85 Combat Flying School is a unit of the South African Air Force (SAAF). It is a jet flight-training and combat operations school, it was first formed in 1982 at AFB Pietersburg (It was known as Advanced Flying School from 1967). It relocated to AFB Hoedspruit on 1 January 1993 due to the closure of AFB Pietersburg. The school also has a wartime reserve role, although it has publicly been stated that the school will not be used operationally unless a very urgent need arises.
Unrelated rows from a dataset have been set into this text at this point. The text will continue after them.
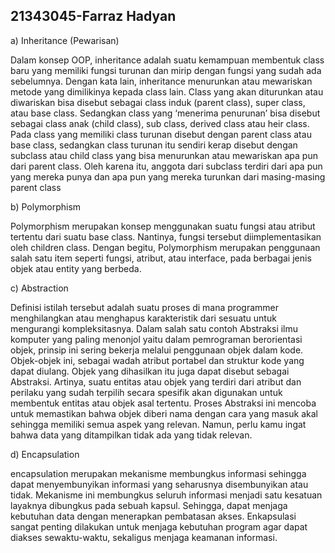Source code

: ## 21343045-Farraz Hadyan

a) Inheritance (Pewarisan)

Dalam konsep OOP, inheritance adalah suatu kemampuan membentuk class baru yang memiliki fungsi turunan dan mirip dengan fungsi yang sudah ada sebelumnya. Dengan kata lain, inheritance menurunkan atau mewariskan metode yang dimilikinya kepada class lain.
Class yang akan diturunkan atau diwariskan bisa disebut sebagai class induk (parent class), super class, atau base class. Sedangkan class yang ‘menerima penurunan’ bisa disebut sebagai class anak (child class), sub class, derived class atau heir class.
Pada class yang memiliki class turunan disebut dengan parent class atau base class, sedangkan class turunan itu sendiri kerap disebut dengan subclass atau child class yang bisa menurunkan atau mewariskan apa pun dari parent class.
Oleh karena itu, anggota dari subclass terdiri dari apa pun yang mereka punya dan apa pun yang mereka turunkan dari masing-masing parent class

b) Polymorphism 

Polymorphism merupakan konsep menggunakan suatu fungsi atau atribut tertentu dari suatu base class. Nantinya, fungsi tersebut diimplementasikan oleh children class.
Dengan begitu, Polymorphism merupakan penggunaan salah satu item seperti fungsi, atribut, atau interface, pada berbagai jenis objek atau entity yang berbeda. 

c) Abstraction 

Definisi istilah tersebut adalah suatu proses di mana programmer menghilangkan atau menghapus karakteristik dari sesuatu untuk mengurangi kompleksitasnya.
Dalam salah satu contoh Abstraksi ilmu komputer yang paling menonjol yaitu dalam pemrograman berorientasi objek, prinsip ini sering bekerja melalui penggunaan objek dalam kode. Objek-objek ini, sebagai wadah atribut portabel dan struktur kode yang dapat diulang.
Objek yang dihasilkan itu juga dapat disebut sebagai Abstraksi. Artinya, suatu entitas atau objek yang terdiri dari atribut dan perilaku yang sudah terpilih secara spesifik akan digunakan untuk membentuk entitas atau objek asal tertentu.
Proses Abstraksi ini mencoba untuk memastikan bahwa objek diberi nama dengan cara yang masuk akal sehingga memiliki semua aspek yang relevan. Namun, perlu kamu ingat bahwa data yang ditampilkan tidak ada yang tidak relevan.

d) Encapsulation 

encapsulation merupakan mekanisme membungkus informasi sehingga dapat menyembunyikan informasi yang seharusnya disembunyikan atau tidak.
Mekanisme ini membungkus seluruh informasi menjadi satu kesatuan layaknya dibungkus pada sebuah kapsul. Sehingga, dapat menjaga kebutuhan data dengan menerapkan pembatasan akses.
Enkapsulasi sangat penting dilakukan untuk menjaga kebutuhan program agar dapat diakses sewaktu-waktu, sekaligus menjaga keamanan informasi.
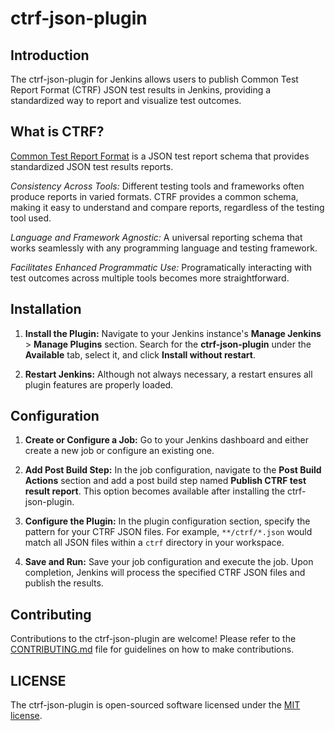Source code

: # ctrf-json-plugin

## Introduction

The ctrf-json-plugin for Jenkins allows users to publish Common Test Report Format (CTRF) JSON test results in Jenkins, providing a standardized way to report and visualize test outcomes.

## What is CTRF?

[Common Test Report Format](https://ctrf.io) is a JSON test report schema that provides standardized JSON test results reports.

*Consistency Across Tools:* Different testing tools and frameworks often produce reports in varied formats. CTRF provides a common schema, making it easy to understand and compare reports, regardless of the testing tool used.

*Language and Framework Agnostic:* A universal reporting schema that works seamlessly with any programming language and testing framework.

*Facilitates Enhanced Programmatic Use:* Programatically interacting with test outcomes across multiple tools becomes more straightforward.

## Installation

1. **Install the Plugin:** Navigate to your Jenkins instance's **Manage Jenkins** > **Manage Plugins** section. Search for the **ctrf-json-plugin** under the **Available** tab, select it, and click **Install without restart**.

2. **Restart Jenkins:** Although not always necessary, a restart ensures all plugin features are properly loaded.

## Configuration

1. **Create or Configure a Job:** Go to your Jenkins dashboard and either create a new job or configure an existing one.

2. **Add Post Build Step:** In the job configuration, navigate to the **Post Build Actions** section and add a post build step named **Publish CTRF test result report**. This option becomes available after installing the ctrf-json-plugin.

3. **Configure the Plugin:** In the plugin configuration section, specify the pattern for your CTRF JSON files. For example, `**/ctrf/*.json` would match all JSON files within a `ctrf` directory in your workspace.

4. **Save and Run:** Save your job configuration and execute the job. Upon completion, Jenkins will process the specified CTRF JSON files and publish the results.

## Contributing

Contributions to the ctrf-json-plugin are welcome! Please refer to the [CONTRIBUTING.md](CONTRIBUTING.md) file for guidelines on how to make contributions.

## LICENSE

The ctrf-json-plugin is open-sourced software licensed under the [MIT license](LICENSE.md).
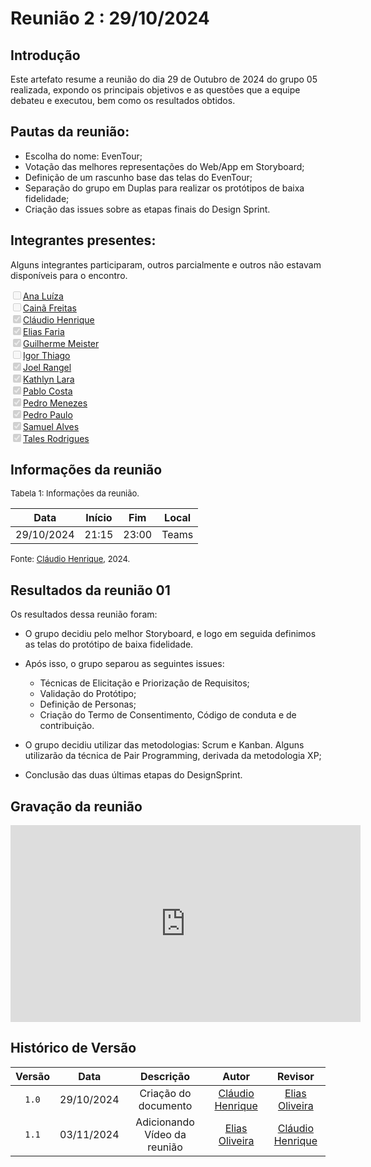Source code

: 
# Reunião 2 : 29/10/2024

## Introdução

Este artefato resume a reunião do dia 29 de Outubro de 2024 do grupo 05 realizada, expondo os principais objetivos e as questões que a equipe debateu e executou, bem como os resultados obtidos.


## Pautas da reunião:

- Escolha do nome: EvenTour;
- Votação das melhores representações do Web/App em Storyboard;
- Definição de um rascunho base das telas do EvenTour;
- Separação do grupo em Duplas para realizar os protótipos de baixa fidelidade;
- Criação das issues sobre as etapas finais do Design Sprint.



## Integrantes presentes:

Alguns integrantes participaram, outros parcialmente e outros não estavam disponíveis para o encontro.

<label><input type="checkbox" unchecked disabled>[Ana Luíza](https://github.com/analufernanndess)</label><br>
<label><input type="checkbox" unchecked disabled>[Cainã Freitas](https://github.com/freitasc)</label><br>
<label><input type="checkbox" checked disabled>[Cláudio Henrique](https://github.com/claudiohsc)</label><br>
<label><input type="checkbox" checked disabled>[Elias Faria](https://github.com/EliasOliver21)</label><br>
<label><input type="checkbox" checked disabled>[Guilherme Meister](https://github.com/gmeister18)</label><br>
<label><input type="checkbox" unchecked disabled>[Igor Thiago](https://github.com/Igor-Thiago)</label><br>
<label><input type="checkbox" checked disabled>[Joel Rangel](https://github.com/JoelSRangel)</label><br>
<label><input type="checkbox" checked disabled>[Kathlyn Lara](https://github.com/klmurussi)</label><br>
<label><input type="checkbox" checked disabled>[Pablo Costa](https://github.com/pabloheika)</label><br>
<label><input type="checkbox" checked disabled>[Pedro Menezes](https://github.com/pedro-rodiguero)</label><br>
<label><input type="checkbox" checked disabled>[Pedro Paulo](https://github.com/pabloheika)</label><br>
<label><input type="checkbox" checked disabled>[Samuel Alves](https://github.com/samuelalvess)</label><br>
<label><input type="checkbox" checked disabled>[Tales Rodrigues](https://github.com/TalesRG)</label><br>



## Informações da reunião

<font size="2" >
<p> Tabela 1: Informações da reunião. </p>
</font>

| Data | Início | Fim | Local |
|:-:|:-:|:-:|:-:|
| 29/10/2024  | 21:15 | 23:00  | Teams |

<font size="2" >

<p> Fonte: <a href="https://github.com/claudiohsc">Cláudio Henrique</a>, 2024. </p>

</font>

## Resultados da reunião 01

Os resultados dessa reunião foram:

 - O grupo decidiu pelo melhor Storyboard, e logo em seguida definimos as telas do protótipo de baixa fidelidade.

- Após isso, o grupo separou as seguintes issues:
    - Técnicas de Elicitação e Priorização de Requisitos;
    - Validação do Protótipo;
    - Definição de Personas;
    - Criação do Termo de Consentimento, Código de conduta e de contribuição.
  
- O grupo decidiu utilizar das metodologias: Scrum e Kanban. Alguns utilizarão da técnica de Pair Programming, derivada da metodologia XP;

- Conclusão das duas últimas etapas do DesignSprint.


## Gravação da reunião

<div style= "max-width:450px">
<iframe width="560" height="315" src="https://www.youtube.com/embed/M7Zn1G_XD-8?si=Lbej1tN-5GAkG1ef" title="YouTube video player" frameborder="0" allow="accelerometer; autoplay; clipboard-write; encrypted-media; gyroscope; picture-in-picture; web-share" referrerpolicy="strict-origin-when-cross-origin" allowfullscreen></iframe>
</div>

## Histórico de Versão

| Versão | Data | Descrição | Autor | Revisor
|:-:|:-:|:-:|:-:|:-:|
|`1.0`| 29/10/2024 | Criação do documento| [Cláudio Henrique][ClaudioGH]| [Elias Oliveira][EliasGH] |
|`1.1`| 03/11/2024 | Adicionando Vídeo da reunião| [Elias Oliveira][EliasGH]| [Cláudio Henrique][ClaudioGH] |

[AnaGH]: https://github.com/analufernanndess
[CainaGH]: https://github.com/freitasc
[ClaudioGH]: https://github.com/claudiohsc
[EliasGH]: https://github.com/EliasOliver21
[GuilhermeGH]: https://github.com/gmeister18
[JoelGH]: https://github.com/JoelSRangel
[KathlynGH]: https://github.com/klmurussi
[PabloGH]: https://github.com/pabloheika
[PedroGH]: https://github.com/pedro-rodiguero
[PedroGH]: https://github.com/pabloheika
[SamuelGH]: https://github.com/samuelalvess
[TalesGH]: https://github.com/TalesRG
Aircraft used previously :
Mirage IIIEZ/DZ/D2Z
Canadair Sabre Mk.6 1975 - 1980
Atlas Impala Mk.I/II 1972 - 2005

The school has been relocated to AFB Makhado from AFB Hoedspruit into a new purpose-built facility with state-of-the-art computer-aided flight training instruments. The school shares this facility with the SAAF Gripen community.

During October 2007 there were several pilots that went solo on the Hawk Mk.120.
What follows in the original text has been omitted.